Three alternative grounds advanced by the Government--(1) that petitioners fail to meet Article III standing requirements; (2) that §1540(g) does not authorize judicial review of the types of claimspetitioners advanced; and (3) that judicial review is unavailable under the APA--do not support affirmance. Petitioners' complaint alleges an injury in fact that is fairly traceable to the Biological Opinion and redressable by a favorable judicial ruling and, thus, meets Article III standing requirements at this stage of the litigation. Their §1533 claim is clearly reviewable under §1540(g)(1)(C), which authorizes suit against the Secretary for an alleged failure to perform any nondiscretionary act or duty under §1533. Their §1536 claims are obviously not reviewable under subsection (C), however. Nor are they reviewable under subsection (A), which authorizes injunctive actions against any person "who is alleged to be in violation" of the ESA or its regulations. Viewed in the context of the entire statute, subsection (A)'s reference to any ESA "violation" cannot be interpreted to include the Secretary's maladministration of the Act. The §1536 claims are nonetheless reviewable under the APA. The ESA does not preclude such review, and the claim that petitioners will suffer economic harm because of an erroneous jeopardy determination is plainly within the zone of interests protected by §1536, the statutory provision whose violation forms the basis for the complaint, see Lujan v. National Wildlife Federation, 497 U.S. 871
This is a challenge to a biological opinion issued by the Fish and Wildlife Service in accordance with the Endangered Species Act of 1973 (ESA), 87 Stat. 884, as amended, 16 U.S.C. § 1531 et seq., concerning the operation of the Klamath Irrigation Project by the Bureau of Reclamation, and the project's impact on two varieties of endangered fish. The question for decision is whether the petitioners, who have competing economic and other interests in Klamath Project water, have standing to seek judicial review of the biological opinion under the citizen suit provision of the ESA, §1540(g)(1), and the Administrative Procedure Act (APA), 80 Stat. 392, as amended, 5 U.S.C. § 701 et seq.
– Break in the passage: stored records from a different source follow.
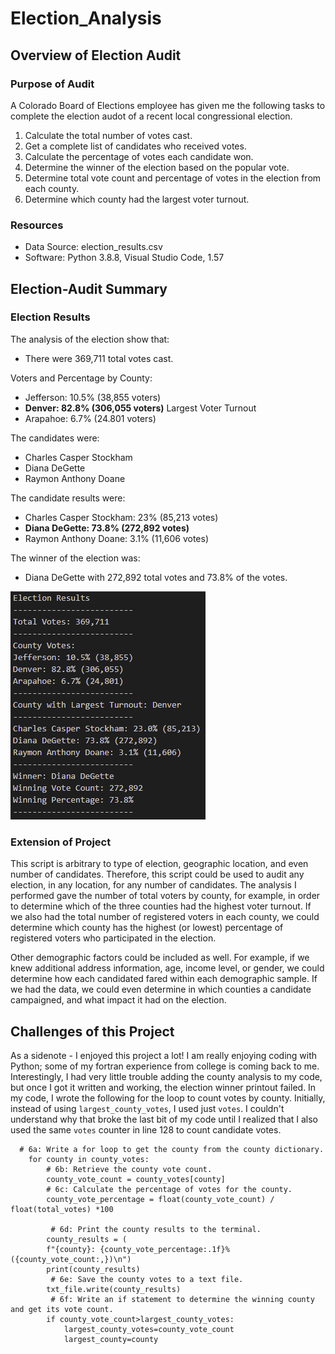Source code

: # Election_Analysis

## Overview of Election Audit
### Purpose of Audit
A Colorado Board of Elections employee has given me the following tasks to complete the election audot of a recent local congressional election.
1. Calculate the total number of votes cast.
2. Get a complete list of candidates who received votes.
3. Calculate the percentage of votes each candidate won.
4. Determine the winner of the election based on the popular vote.
5. Determine total vote count and percentage of votes in the election from each county.
6. Determine which county had the largest voter turnout.

### Resources
- Data Source: election_results.csv
- Software: Python 3.8.8, Visual Studio Code, 1.57

## Election-Audit Summary
### Election Results
The analysis of the election show that:
- There were 369,711 total votes cast.

Voters and Percentage by County:
-  Jefferson: 10.5% (38,855 voters)
-  **Denver: 82.8% (306,055 voters)** Largest Voter Turnout
-  Arapahoe: 6.7% (24.801 voters)

The candidates were:
- Charles Casper Stockham
- Diana DeGette
- Raymon Anthony Doane

The candidate results were:
- Charles Casper Stockham: 23% (85,213 votes)
- **Diana DeGette: 73.8% (272,892 votes)**
- Raymon Anthony Doane: 3.1% (11,606 votes)

The winner of the election was:
- Diana DeGette with 272,892 total votes and 73.8% of the votes.

![Election Analysis](analysis/election_analysis_png.PNG)

### Extension of Project
This script is arbitrary to type of election, geographic location, and even number of candidates.  Therefore, this script could be used to audit any election, in any location, for any number of candidates.  The analysis I performed gave the number of total voters by county, for example, in order to determine which of the three counties had the highest voter turnout.  If we also had the total number of registered voters in each county, we could determine which county has the highest (or lowest) percentage of registered voters who participated in the election.

Other demographic factors could be included as well.  For example, if we knew additional address information, age, income level, or gender, we could determine how each candidated fared within each demographic sample.  If we had the data, we could even determine in which counties a candidate campaigned, and what impact it had on the election.

## Challenges of this Project
As a sidenote - I enjoyed this project a lot!  I am really enjoying coding with Python; some of my fortran experience from college is coming back to me.  Interestingly, I had very little trouble adding the county analysis to my code, but once I got it written and working, the election winner printout failed.  In my code, I wrote the following for the loop to count votes by county.  Initially, instead of using ```largest_county_votes```, I used just ```votes```.  I couldn't understand why that broke the last bit of my code until I realized that I also used the same ```votes``` counter in line 128 to count candidate votes.

```
  # 6a: Write a for loop to get the county from the county dictionary.
    for county in county_votes:
        # 6b: Retrieve the county vote count.
        county_vote_count = county_votes[county]
        # 6c: Calculate the percentage of votes for the county.
        county_vote_percentage = float(county_vote_count) / float(total_votes) *100

         # 6d: Print the county results to the terminal.
        county_results = (
        f"{county}: {county_vote_percentage:.1f}% ({county_vote_count:,})\n")
        print(county_results)
         # 6e: Save the county votes to a text file.
        txt_file.write(county_results)
         # 6f: Write an if statement to determine the winning county and get its vote count.
        if county_vote_count>largest_county_votes:
            largest_county_votes=county_vote_count
            largest_county=county
```
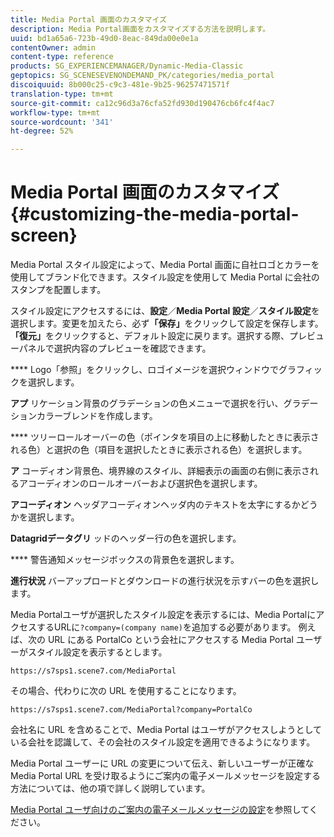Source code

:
 ```yaml
---
title: Media Portal 画面のカスタマイズ
description: Media Portal画面をカスタマイズする方法を説明します。
uuid: bd1a65a6-723b-49d0-8eac-849da00e0e1a
contentOwner: admin
content-type: reference
products: SG_EXPERIENCEMANAGER/Dynamic-Media-Classic
geptopics: SG_SCENESEVENONDEMAND_PK/categories/media_portal
discoiquuid: 8b000c25-c9c3-481e-9b25-96257471571f
translation-type: tm+mt
source-git-commit: ca12c96d3a76cfa52fd930d190476cb6fc4f4ac7
workflow-type: tm+mt
source-wordcount: '341'
ht-degree: 52%

---
```



# Media Portal 画面のカスタマイズ{#customizing-the-media-portal-screen}

Media Portal スタイル設定によって、Media Portal 画面に自社ロゴとカラーを使用してブランド化できます。スタイル設定を使用して Media Portal に会社のスタンプを配置します。

スタイル設定にアクセスするには、**設定**／**Media Portal 設定**／**スタイル設定**&#x200B;を選択します。変更を加えたら、必ず&#x200B;**「保存」**&#x200B;をクリックして設定を保存します。**「復元」**&#x200B;をクリックすると、デフォルト設定に戻ります。選択する際、プレビューパネルで選択内容のプレビューを確認できます。

**** Logo「参照」をクリックし、ロゴイメージを選択ウィンドウでグラフィックを選択します。

**アプ** リケーション背景のグラデーションの色メニューで選択を行い、グラデーションカラーブレンドを作成します。

**** ツリーロールオーバーの色（ポインタを項目の上に移動したときに表示される色）と選択の色（項目を選択したときに表示される色）を選択します。

**ア** コーディオン背景色、境界線のスタイル、詳細表示の画面の右側に表示されるアコーディオンのロールオーバーおよび選択色を選択します。

**アコーディオン** ヘッダアコーディオンヘッダ内のテキストを太字にするかどうかを選択します。

**Datagridデータグリ** ッドのヘッダー行の色を選択します。

**** 警告通知メッセージボックスの背景色を選択します。

**進行状況** バーアップロードとダウンロードの進行状況を示すバーの色を選択します。

Media Portalユーザが選択したスタイル設定を表示するには、Media PortalにアクセスするURLに`?company=(company name)`を追加する必要があります。 例えば、次の URL にある PortalCo という会社にアクセスする Media Portal ユーザーがスタイル設定を表示するとします。

`https://s7sps1.scene7.com/MediaPortal`

その場合、代わりに次の URL を使用することになります。

`https://s7sps1.scene7.com/MediaPortal?company=PortalCo`

会社名に URL を含めることで、Media Portal はユーザがアクセスしようとしている会社を認識して、その会社のスタイル設定を適用できるようになります。

Media Portal ユーザーに URL の変更について伝え、新しいユーザーが正確な Media Portal URL を受け取るようにご案内の電子メールメッセージを設定する方法については、他の項で詳しく説明しています。

[Media Portal ユーザ向けのご案内の電子メールメッセージの設定](adding-media-portal-users.md#setting_up_the_welcome_e_mail_message_for_media_portal_users)を参照してください。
The ESA requires the Secretary of the Interior to promulgate regulations listing those species of animals that are "threatened" or "endangered" under specified criteria, and to designate their "critical habitat." 16 U.S.C. § 1533. The ESA further requires each federal agency to "insure that any action authorized, funded, or carried out by such agency . . . is not likely to jeopardize the continued existence of any endangered species or threatened species or result in the destruction oradverse modification of habitat of such species which is determined by the Secretary . . . to be critical." §1536(a)(2). If an agency determines that action it proposes to take may adversely affect a listed species, it must engage in formal consultation with the Fish and Wildlife Service, as delegate of the Secretary, ibid.; 50 CFR § 402.14 (1995), after which the Service must provide the agency with a written statement (the Biological Opinion) explaining how the proposed action will affect the species or its habitat, 16 U.S.C. § 1536(b)(3)(A). If the Service concludes that the proposed action will "jeopardize the continued existence of any [listed] species or result in the destruction or adverse modification of [critical habitat]," §1536(a)(2), the Biological Opinion must outline any "reasonable and prudent alternatives" that the Service believes will avoid that consequence, §1536(b)(3)(A). Additionally, if the Biological Opinion concludes that the agency action will not result in jeopardy or adverse habitat modification, or if it offers reasonable and prudent alternatives to avoid that consequence, the Service must provide the agency with a written statement (known as the "Incidental Take Statement") specifying the "impact of such incidental taking on the species," any "reasonable and prudent measures that the [Service] considers necessary or appropriate to minimize such impact," and setting forth "the terms and conditions . . . that must be complied with by the Federal agency . . . to implement [those measures]." §1536(b)(4).
The Klamath Project, one of the oldest federal reclamation schemes, is a series of lakes, rivers, dams and irrigation canals in northern California and southern Oregon. The project was undertaken by the Secretary of the Interior pursuant to the Reclamation Act of 1902, 32 Stat. 388, as amended, 43 U.S.C. § 371 et seq., and the Act of Feb. 9, 1905, 33 Stat. 714, and is administered by the Bureau of Reclamation, which is under theSecretary's jurisdiction. In 1992, the Bureau notified the Service that operation of the project might affect the Lost River Sucker (Deltistes luxatus) and Shortnose Sucker (Chasmistes brevirostris), species of fish that were listed as endangered in 1988, see 53 Fed. Reg. 27130-27133 (1988). After formal consultation with the Bureau in accordance with 50 CFR § 402.14 (1995), the Service issued a Biological Opinion which concluded that the " `long term operation of the Klamath Project was likely to jeopardize the continued existence of the Lost River and shortnose suckers.' " App. to Pet. for Cert. 3. The Biological Opinion identified "reasonable and prudent alternatives" the Service believed would avoid jeopardy, which included the maintenance of minimum water levels on Clear Lake and Gerber reservoirs. The Bureau later notified the Service that it intended to operate the project in compliance with the Biological Opinion.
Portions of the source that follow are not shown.